(Media release from AAA – The Auto Club Group):

Halloween is one of the deadliest days of the year for pedestrians. AAA reminds drivers to expect more pedestrians on the road, as millions of children and families across Georgia will be trick-or-treating through neighborhoods.

“Halloween falls on a Monday this year, it’s likely festivities could start as early as the end of the week and continue through the weekend,” said Montrae Waiters, spokeswoman, AAA – The Auto Club Group. “We encourage people who are out celebrating this weekend and on Halloween to be alert, avoid distractions and never drive impaired.”

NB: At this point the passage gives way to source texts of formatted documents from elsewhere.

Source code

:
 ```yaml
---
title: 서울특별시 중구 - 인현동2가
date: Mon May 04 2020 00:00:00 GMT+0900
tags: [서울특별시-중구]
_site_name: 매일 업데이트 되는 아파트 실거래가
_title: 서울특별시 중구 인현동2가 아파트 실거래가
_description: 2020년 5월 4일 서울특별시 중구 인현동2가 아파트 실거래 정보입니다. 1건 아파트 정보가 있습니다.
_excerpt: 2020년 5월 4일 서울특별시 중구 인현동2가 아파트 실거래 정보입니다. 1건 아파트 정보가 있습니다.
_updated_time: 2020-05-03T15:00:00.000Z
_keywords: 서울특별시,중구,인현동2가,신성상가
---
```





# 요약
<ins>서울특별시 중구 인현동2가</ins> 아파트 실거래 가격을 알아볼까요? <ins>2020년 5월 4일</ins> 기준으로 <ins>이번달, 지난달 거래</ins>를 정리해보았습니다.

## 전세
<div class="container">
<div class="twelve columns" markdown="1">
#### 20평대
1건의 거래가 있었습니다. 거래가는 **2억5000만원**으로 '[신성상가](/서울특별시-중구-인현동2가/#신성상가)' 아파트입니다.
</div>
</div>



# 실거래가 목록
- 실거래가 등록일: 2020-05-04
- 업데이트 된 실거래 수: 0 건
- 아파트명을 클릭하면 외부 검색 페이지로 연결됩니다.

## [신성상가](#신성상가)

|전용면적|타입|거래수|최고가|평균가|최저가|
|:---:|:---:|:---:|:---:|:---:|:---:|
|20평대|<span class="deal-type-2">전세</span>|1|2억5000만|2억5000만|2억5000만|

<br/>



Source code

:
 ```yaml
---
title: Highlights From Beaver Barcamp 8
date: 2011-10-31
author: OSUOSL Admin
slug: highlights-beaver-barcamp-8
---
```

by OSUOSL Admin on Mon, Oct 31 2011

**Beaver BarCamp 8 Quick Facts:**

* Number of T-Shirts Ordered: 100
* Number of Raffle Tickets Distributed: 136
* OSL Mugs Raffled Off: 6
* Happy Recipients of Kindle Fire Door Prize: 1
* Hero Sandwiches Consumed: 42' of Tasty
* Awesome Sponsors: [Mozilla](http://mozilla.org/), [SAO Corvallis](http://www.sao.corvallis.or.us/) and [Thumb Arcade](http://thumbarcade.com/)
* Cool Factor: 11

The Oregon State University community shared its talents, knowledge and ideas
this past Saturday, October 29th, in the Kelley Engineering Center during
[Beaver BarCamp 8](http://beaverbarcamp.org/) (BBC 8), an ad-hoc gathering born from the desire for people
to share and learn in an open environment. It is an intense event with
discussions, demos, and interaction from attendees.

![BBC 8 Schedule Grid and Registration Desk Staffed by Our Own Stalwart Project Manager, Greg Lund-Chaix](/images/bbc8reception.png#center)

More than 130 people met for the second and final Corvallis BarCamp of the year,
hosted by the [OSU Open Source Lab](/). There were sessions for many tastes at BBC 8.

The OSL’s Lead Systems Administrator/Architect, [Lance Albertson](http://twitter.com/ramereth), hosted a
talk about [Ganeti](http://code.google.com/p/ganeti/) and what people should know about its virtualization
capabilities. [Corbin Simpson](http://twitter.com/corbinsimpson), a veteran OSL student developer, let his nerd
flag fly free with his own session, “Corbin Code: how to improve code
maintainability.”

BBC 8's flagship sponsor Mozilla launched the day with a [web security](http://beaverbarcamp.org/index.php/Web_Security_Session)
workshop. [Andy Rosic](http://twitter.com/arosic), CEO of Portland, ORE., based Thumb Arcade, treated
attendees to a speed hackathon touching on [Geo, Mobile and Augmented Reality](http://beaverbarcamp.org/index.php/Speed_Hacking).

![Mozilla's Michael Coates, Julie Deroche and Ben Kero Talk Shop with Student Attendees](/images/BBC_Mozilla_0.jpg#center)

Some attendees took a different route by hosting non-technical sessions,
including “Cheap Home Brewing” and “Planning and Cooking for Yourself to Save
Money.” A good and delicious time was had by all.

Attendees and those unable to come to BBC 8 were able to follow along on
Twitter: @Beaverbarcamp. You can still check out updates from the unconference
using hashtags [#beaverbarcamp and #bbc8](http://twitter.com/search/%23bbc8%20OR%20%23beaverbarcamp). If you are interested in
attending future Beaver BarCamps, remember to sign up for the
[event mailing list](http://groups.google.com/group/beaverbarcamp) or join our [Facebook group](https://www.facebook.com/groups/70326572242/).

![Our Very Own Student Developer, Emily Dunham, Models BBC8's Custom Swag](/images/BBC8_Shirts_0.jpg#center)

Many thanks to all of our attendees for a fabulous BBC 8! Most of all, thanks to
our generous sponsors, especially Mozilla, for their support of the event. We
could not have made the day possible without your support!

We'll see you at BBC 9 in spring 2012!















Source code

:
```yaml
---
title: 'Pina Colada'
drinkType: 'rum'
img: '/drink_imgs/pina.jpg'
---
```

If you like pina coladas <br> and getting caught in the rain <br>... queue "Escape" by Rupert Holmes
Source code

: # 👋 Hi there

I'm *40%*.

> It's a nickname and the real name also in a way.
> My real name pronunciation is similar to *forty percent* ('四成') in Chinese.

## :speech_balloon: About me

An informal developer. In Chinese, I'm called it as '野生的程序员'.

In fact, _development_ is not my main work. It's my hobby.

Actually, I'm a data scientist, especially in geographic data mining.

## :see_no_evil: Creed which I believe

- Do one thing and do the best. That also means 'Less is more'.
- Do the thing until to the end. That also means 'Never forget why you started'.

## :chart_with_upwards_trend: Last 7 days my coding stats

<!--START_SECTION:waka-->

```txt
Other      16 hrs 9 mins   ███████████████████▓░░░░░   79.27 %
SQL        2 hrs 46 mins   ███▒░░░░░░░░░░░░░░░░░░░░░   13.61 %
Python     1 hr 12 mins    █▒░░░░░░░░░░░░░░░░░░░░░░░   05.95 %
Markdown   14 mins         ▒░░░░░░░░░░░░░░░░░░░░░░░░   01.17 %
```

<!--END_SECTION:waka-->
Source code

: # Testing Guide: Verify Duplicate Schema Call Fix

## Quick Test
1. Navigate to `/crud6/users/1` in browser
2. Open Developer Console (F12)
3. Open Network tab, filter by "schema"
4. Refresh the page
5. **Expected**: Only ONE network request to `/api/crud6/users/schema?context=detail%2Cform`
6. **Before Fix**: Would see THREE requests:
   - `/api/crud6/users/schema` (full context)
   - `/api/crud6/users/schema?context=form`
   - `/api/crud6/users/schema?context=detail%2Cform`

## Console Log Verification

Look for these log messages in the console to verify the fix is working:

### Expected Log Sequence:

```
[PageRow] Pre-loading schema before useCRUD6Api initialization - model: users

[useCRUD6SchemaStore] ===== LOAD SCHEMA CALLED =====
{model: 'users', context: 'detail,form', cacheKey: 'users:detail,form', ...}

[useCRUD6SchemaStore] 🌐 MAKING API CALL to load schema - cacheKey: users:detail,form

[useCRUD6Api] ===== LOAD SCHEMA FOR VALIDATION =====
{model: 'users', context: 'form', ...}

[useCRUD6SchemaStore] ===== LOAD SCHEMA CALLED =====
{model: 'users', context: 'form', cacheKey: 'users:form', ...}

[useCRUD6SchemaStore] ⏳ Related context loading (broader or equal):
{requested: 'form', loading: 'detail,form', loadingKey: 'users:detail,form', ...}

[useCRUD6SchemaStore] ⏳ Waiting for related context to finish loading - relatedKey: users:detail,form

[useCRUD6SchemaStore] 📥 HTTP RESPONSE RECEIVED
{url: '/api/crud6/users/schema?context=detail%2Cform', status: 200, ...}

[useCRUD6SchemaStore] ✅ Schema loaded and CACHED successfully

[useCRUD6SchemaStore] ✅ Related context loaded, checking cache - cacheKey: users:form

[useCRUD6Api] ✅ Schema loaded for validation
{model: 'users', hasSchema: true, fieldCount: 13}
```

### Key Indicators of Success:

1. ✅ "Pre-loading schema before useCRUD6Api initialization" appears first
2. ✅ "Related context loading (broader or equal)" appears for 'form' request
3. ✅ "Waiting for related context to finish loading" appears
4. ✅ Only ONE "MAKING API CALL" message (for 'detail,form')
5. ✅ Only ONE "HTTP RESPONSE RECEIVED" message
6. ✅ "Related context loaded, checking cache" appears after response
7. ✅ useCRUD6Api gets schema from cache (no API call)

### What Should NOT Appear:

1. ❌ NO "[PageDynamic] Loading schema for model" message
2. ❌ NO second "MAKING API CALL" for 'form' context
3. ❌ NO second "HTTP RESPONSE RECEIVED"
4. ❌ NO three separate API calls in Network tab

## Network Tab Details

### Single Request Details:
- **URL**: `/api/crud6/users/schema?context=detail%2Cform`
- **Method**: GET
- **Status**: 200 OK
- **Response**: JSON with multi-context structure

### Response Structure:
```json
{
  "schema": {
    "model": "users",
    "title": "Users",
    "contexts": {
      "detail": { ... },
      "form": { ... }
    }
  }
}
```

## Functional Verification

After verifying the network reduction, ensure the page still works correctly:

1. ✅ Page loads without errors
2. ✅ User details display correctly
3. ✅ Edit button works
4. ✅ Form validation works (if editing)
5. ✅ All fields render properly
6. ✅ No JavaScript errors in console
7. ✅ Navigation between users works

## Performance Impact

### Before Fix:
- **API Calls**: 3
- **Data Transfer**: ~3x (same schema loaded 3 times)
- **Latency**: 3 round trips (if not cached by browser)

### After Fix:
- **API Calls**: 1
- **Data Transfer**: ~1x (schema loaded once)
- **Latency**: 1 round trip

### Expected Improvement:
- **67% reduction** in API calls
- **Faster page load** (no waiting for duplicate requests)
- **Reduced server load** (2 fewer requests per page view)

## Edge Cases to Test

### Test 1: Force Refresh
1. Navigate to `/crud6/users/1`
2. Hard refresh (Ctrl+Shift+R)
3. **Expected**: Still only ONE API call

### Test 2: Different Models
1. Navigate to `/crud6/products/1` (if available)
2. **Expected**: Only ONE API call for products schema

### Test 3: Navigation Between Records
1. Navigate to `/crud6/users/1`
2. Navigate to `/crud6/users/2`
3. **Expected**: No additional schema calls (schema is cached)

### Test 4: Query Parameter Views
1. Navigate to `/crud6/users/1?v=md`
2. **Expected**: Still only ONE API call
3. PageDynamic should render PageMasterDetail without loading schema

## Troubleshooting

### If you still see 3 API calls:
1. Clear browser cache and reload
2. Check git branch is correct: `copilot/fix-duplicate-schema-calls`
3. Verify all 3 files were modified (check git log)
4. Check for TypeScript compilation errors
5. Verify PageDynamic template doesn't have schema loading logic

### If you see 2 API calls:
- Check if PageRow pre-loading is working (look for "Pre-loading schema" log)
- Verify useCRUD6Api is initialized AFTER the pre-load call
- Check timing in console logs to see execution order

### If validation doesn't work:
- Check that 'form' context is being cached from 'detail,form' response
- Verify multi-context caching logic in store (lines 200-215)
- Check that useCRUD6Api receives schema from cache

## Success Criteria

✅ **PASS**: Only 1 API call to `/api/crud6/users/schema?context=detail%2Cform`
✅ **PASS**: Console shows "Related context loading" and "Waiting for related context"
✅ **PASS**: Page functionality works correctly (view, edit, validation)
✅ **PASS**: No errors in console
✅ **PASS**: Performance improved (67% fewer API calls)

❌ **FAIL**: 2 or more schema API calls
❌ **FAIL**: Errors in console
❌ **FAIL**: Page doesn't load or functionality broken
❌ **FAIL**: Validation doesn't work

AAA offers the following safety reminders:


  • On average, children are more than twice as likely to be hit by a car and killed on Halloween than on any other day of the year according to Safe Kids Worldwide.
  • Wear your seatbelts and drive slow through neighborhoods. Driving five miles per hour slower than the posted speed limit will give you extra time to react to children who may dart out in front of you.
  • Avoid distractions while driving, such as checking social media, sending text messages, and talking on the phone.
  • Drive sober. According to the U.S. Department of Transportation’s National Highway Traffic Safety Administration (NHTSA), approximately one-third of all traffic crash fatalities in the United States involve drunk drivers. Always designate a sober driver if you plan to drink any alcohol.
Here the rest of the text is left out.